Task details: From the data below, set down exactly the lines between the one holding "exclude that construction" and the one holding "Here $g_Q$ counts", inclusive, and no others.

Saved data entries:

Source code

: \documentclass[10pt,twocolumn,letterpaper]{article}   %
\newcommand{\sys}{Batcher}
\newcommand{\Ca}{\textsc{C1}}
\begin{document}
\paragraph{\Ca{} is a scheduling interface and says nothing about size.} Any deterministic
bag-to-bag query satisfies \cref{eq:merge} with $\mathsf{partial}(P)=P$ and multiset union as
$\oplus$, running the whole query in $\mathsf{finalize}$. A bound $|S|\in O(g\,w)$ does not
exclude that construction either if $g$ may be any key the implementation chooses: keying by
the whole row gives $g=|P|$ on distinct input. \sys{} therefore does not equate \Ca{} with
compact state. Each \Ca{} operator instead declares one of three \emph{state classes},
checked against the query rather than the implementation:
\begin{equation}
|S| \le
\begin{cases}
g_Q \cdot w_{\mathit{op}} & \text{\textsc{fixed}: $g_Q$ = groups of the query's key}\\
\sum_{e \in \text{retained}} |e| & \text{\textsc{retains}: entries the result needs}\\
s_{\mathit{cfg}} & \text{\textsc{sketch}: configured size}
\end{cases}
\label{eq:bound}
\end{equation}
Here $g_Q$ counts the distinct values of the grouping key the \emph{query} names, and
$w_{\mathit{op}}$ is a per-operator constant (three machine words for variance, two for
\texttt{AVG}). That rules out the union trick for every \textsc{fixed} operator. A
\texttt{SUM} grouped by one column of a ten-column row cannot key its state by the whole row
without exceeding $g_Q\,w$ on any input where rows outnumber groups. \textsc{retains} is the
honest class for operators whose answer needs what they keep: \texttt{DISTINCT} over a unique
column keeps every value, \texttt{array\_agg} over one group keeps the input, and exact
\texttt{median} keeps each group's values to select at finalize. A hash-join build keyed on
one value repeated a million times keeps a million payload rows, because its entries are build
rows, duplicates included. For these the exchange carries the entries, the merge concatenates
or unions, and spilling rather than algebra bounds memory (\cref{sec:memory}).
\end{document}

Answer to this task:
exclude that construction either if $g$ may be any key the implementation chooses: keying by
the whole row gives $g=|P|$ on distinct input. \sys{} therefore does not equate \Ca{} with
compact state. Each \Ca{} operator instead declares one of three \emph{state classes},
checked against the query rather than the implementation:
\begin{equation}
|S| \le
\begin{cases}
g_Q \cdot w_{\mathit{op}} & \text{\textsc{fixed}: $g_Q$ = groups of the query's key}\\
\sum_{e \in \text{retained}} |e| & \text{\textsc{retains}: entries the result needs}\\
s_{\mathit{cfg}} & \text{\textsc{sketch}: configured size}
\end{cases}
\label{eq:bound}
\end{equation}
Here $g_Q$ counts the distinct values of the grouping key the \emph{query} names, and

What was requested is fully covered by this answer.